> _What the task requires_
All records below are to be set down exactly, each character intact.

[Opening Records to process section]

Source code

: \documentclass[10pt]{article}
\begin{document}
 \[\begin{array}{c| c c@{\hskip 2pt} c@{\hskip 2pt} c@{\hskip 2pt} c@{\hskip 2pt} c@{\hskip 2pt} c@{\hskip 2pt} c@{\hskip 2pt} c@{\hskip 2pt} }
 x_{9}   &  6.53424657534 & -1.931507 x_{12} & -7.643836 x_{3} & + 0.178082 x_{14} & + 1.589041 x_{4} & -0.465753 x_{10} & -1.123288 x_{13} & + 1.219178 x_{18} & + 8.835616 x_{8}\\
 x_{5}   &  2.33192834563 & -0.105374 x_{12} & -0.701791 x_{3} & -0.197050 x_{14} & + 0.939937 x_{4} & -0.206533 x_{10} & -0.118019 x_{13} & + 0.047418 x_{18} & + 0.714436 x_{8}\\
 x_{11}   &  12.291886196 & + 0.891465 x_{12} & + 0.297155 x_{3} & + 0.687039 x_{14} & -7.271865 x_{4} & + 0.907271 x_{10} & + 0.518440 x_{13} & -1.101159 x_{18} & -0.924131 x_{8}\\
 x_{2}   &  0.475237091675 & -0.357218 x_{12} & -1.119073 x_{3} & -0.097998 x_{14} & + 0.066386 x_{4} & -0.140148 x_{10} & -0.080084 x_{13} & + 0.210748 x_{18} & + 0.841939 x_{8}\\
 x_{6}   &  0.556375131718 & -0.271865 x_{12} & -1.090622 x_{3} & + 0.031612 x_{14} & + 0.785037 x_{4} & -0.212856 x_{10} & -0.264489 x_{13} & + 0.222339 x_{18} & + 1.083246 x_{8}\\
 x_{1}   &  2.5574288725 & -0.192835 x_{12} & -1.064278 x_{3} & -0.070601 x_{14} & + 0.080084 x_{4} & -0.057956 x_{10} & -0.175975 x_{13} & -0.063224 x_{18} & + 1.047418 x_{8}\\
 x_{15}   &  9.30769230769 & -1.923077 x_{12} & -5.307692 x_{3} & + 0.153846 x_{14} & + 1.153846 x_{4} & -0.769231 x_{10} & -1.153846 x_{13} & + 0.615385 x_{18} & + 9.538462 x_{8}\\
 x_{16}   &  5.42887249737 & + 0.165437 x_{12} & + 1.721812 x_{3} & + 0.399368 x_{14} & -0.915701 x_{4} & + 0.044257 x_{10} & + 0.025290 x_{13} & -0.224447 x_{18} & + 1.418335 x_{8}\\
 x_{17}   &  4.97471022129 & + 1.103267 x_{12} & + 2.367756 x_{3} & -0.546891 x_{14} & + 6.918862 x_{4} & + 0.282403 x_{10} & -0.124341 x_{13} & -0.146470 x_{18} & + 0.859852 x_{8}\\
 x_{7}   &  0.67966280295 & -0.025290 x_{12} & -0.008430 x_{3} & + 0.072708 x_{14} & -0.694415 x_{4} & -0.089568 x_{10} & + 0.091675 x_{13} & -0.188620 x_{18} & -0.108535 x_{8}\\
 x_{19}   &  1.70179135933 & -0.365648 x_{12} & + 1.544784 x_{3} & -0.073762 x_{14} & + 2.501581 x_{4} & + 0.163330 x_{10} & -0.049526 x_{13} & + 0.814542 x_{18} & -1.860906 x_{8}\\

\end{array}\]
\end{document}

[Closing Records to process section]

> _Answer section_
Source code

: \documentclass[10pt]{article}
\begin{document}
 \[\begin{array}{c| c c@{\hskip 2pt} c@{\hskip 2pt} c@{\hskip 2pt} c@{\hskip 2pt} c@{\hskip 2pt} c@{\hskip 2pt} c@{\hskip 2pt} c@{\hskip 2pt} }
 x_{9}   &  6.53424657534 & -1.931507 x_{12} & -7.643836 x_{3} & + 0.178082 x_{14} & + 1.589041 x_{4} & -0.465753 x_{10} & -1.123288 x_{13} & + 1.219178 x_{18} & + 8.835616 x_{8}\\
 x_{5}   &  2.33192834563 & -0.105374 x_{12} & -0.701791 x_{3} & -0.197050 x_{14} & + 0.939937 x_{4} & -0.206533 x_{10} & -0.118019 x_{13} & + 0.047418 x_{18} & + 0.714436 x_{8}\\
 x_{11}   &  12.291886196 & + 0.891465 x_{12} & + 0.297155 x_{3} & + 0.687039 x_{14} & -7.271865 x_{4} & + 0.907271 x_{10} & + 0.518440 x_{13} & -1.101159 x_{18} & -0.924131 x_{8}\\
 x_{2}   &  0.475237091675 & -0.357218 x_{12} & -1.119073 x_{3} & -0.097998 x_{14} & + 0.066386 x_{4} & -0.140148 x_{10} & -0.080084 x_{13} & + 0.210748 x_{18} & + 0.841939 x_{8}\\
 x_{6}   &  0.556375131718 & -0.271865 x_{12} & -1.090622 x_{3} & + 0.031612 x_{14} & + 0.785037 x_{4} & -0.212856 x_{10} & -0.264489 x_{13} & + 0.222339 x_{18} & + 1.083246 x_{8}\\
 x_{1}   &  2.5574288725 & -0.192835 x_{12} & -1.064278 x_{3} & -0.070601 x_{14} & + 0.080084 x_{4} & -0.057956 x_{10} & -0.175975 x_{13} & -0.063224 x_{18} & + 1.047418 x_{8}\\
 x_{15}   &  9.30769230769 & -1.923077 x_{12} & -5.307692 x_{3} & + 0.153846 x_{14} & + 1.153846 x_{4} & -0.769231 x_{10} & -1.153846 x_{13} & + 0.615385 x_{18} & + 9.538462 x_{8}\\
 x_{16}   &  5.42887249737 & + 0.165437 x_{12} & + 1.721812 x_{3} & + 0.399368 x_{14} & -0.915701 x_{4} & + 0.044257 x_{10} & + 0.025290 x_{13} & -0.224447 x_{18} & + 1.418335 x_{8}\\
 x_{17}   &  4.97471022129 & + 1.103267 x_{12} & + 2.367756 x_{3} & -0.546891 x_{14} & + 6.918862 x_{4} & + 0.282403 x_{10} & -0.124341 x_{13} & -0.146470 x_{18} & + 0.859852 x_{8}\\
 x_{7}   &  0.67966280295 & -0.025290 x_{12} & -0.008430 x_{3} & + 0.072708 x_{14} & -0.694415 x_{4} & -0.089568 x_{10} & + 0.091675 x_{13} & -0.188620 x_{18} & -0.108535 x_{8}\\
 x_{19}   &  1.70179135933 & -0.365648 x_{12} & + 1.544784 x_{3} & -0.073762 x_{14} & + 2.501581 x_{4} & + 0.163330 x_{10} & -0.049526 x_{13} & + 0.814542 x_{18} & -1.860906 x_{8}\\

\end{array}\]
\end{document}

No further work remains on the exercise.